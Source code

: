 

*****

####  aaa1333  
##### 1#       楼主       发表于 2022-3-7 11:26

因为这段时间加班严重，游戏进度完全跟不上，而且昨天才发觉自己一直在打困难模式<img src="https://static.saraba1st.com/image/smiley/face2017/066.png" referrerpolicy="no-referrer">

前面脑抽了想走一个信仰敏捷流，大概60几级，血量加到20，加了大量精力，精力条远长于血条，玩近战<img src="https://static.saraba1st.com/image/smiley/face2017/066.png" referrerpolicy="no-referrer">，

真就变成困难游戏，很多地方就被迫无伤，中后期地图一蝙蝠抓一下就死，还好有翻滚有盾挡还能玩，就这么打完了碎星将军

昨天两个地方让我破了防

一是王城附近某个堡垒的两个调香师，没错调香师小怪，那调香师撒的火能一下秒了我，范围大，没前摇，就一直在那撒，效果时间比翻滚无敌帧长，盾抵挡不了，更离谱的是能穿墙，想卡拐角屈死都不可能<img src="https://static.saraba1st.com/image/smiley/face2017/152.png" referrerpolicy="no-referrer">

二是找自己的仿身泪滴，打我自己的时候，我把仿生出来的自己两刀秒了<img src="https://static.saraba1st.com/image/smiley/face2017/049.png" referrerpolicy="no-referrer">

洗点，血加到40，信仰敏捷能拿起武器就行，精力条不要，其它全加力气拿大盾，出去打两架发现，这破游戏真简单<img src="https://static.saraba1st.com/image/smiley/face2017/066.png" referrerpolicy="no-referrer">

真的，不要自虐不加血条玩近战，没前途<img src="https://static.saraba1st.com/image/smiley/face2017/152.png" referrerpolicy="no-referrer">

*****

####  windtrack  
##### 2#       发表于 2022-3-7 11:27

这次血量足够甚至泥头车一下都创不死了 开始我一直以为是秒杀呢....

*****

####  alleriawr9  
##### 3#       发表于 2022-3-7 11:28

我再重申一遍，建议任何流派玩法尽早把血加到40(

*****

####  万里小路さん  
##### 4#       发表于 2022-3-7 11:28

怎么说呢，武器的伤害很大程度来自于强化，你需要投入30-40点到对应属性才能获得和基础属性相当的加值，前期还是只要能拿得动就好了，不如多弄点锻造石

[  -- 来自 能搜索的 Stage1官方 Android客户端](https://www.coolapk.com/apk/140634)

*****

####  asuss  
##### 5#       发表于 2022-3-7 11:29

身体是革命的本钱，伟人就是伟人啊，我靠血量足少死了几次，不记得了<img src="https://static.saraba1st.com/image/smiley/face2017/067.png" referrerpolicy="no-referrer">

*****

^^^^

Required work
Starting at the line in the records above that contains "[  -- 来自 能搜索的", output every line up to and including the last one, with nothing added.

Task answer
[  -- 来自 能搜索的 Stage1官方 Android客户端](https://www.coolapk.com/apk/140634)

*****

####  asuss  
##### 5#       发表于 2022-3-7 11:29

身体是革命的本钱，伟人就是伟人啊，我靠血量足少死了几次，不记得了<img src="https://static.saraba1st.com/image/smiley/face2017/067.png" referrerpolicy="no-referrer">

*****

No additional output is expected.